▶ [RECORDS PROVIDED]:

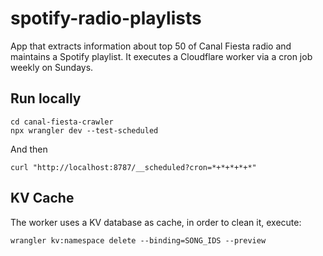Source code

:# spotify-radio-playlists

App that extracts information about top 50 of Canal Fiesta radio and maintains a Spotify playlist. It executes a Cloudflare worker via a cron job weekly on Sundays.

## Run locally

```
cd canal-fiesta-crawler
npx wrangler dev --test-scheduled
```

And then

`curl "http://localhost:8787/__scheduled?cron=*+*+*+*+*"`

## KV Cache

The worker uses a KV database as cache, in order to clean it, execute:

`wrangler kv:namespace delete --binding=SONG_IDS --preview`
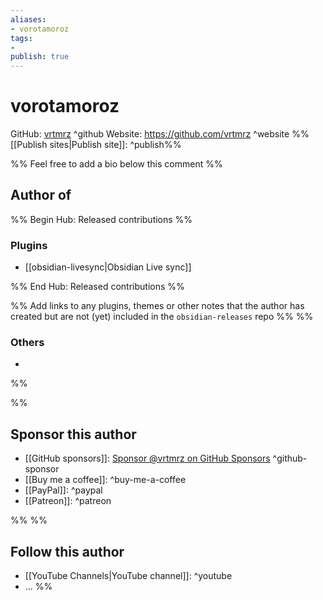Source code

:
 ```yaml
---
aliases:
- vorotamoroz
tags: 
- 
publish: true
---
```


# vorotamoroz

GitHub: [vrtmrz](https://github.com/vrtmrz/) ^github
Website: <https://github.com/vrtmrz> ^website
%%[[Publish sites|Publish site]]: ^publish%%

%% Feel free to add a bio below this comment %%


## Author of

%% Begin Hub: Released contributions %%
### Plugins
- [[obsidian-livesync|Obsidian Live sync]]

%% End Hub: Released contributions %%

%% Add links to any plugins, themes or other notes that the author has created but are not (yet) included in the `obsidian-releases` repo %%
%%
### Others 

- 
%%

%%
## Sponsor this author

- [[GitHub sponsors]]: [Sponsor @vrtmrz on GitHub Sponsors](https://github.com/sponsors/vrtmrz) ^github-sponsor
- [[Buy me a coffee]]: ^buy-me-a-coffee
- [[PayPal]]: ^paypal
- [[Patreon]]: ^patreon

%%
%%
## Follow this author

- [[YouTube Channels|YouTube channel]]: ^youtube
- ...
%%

==

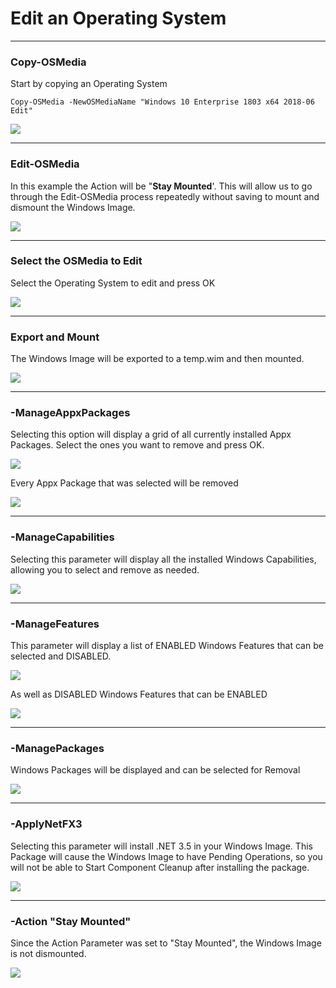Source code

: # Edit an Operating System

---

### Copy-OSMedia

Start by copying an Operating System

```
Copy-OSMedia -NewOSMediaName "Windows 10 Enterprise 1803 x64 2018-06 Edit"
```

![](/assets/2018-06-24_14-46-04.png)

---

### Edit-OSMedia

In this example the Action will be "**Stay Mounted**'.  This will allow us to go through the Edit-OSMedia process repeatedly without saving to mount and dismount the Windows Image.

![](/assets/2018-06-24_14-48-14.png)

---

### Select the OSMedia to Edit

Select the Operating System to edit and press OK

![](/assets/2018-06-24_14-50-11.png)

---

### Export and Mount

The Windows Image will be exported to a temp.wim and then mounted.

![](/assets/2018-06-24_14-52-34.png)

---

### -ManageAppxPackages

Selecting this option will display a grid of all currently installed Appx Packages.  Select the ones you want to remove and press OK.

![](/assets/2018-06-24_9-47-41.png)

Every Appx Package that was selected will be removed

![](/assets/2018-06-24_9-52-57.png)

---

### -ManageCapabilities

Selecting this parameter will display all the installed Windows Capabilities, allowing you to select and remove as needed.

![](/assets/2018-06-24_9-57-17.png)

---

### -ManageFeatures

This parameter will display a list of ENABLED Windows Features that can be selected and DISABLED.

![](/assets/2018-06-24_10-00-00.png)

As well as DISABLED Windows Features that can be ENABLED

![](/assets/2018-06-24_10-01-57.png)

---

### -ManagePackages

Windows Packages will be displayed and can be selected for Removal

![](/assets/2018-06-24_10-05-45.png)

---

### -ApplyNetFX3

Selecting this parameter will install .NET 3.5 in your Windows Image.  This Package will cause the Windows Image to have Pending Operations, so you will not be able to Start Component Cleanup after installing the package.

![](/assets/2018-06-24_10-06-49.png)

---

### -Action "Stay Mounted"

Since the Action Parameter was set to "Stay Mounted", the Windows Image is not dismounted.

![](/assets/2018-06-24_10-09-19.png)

▶ [ASSIGNED TASK]:
Every line above from the line with "### Edit-OSMedia" to the line with "### -ApplyNetFX3", inclusive, must be returned exactly; no other line belongs in the reply.

▶ [EXPECTED OUTPUT]:
### Edit-OSMedia

In this example the Action will be "**Stay Mounted**'.  This will allow us to go through the Edit-OSMedia process repeatedly without saving to mount and dismount the Windows Image.

![](/assets/2018-06-24_14-48-14.png)

---

### Select the OSMedia to Edit

Select the Operating System to edit and press OK

![](/assets/2018-06-24_14-50-11.png)

---

### Export and Mount

The Windows Image will be exported to a temp.wim and then mounted.

![](/assets/2018-06-24_14-52-34.png)

---

### -ManageAppxPackages

Selecting this option will display a grid of all currently installed Appx Packages.  Select the ones you want to remove and press OK.

![](/assets/2018-06-24_9-47-41.png)

Every Appx Package that was selected will be removed

![](/assets/2018-06-24_9-52-57.png)

---

### -ManageCapabilities

Selecting this parameter will display all the installed Windows Capabilities, allowing you to select and remove as needed.

![](/assets/2018-06-24_9-57-17.png)

---

### -ManageFeatures

This parameter will display a list of ENABLED Windows Features that can be selected and DISABLED.

![](/assets/2018-06-24_10-00-00.png)

As well as DISABLED Windows Features that can be ENABLED

![](/assets/2018-06-24_10-01-57.png)

---

### -ManagePackages

Windows Packages will be displayed and can be selected for Removal

![](/assets/2018-06-24_10-05-45.png)

---

### -ApplyNetFX3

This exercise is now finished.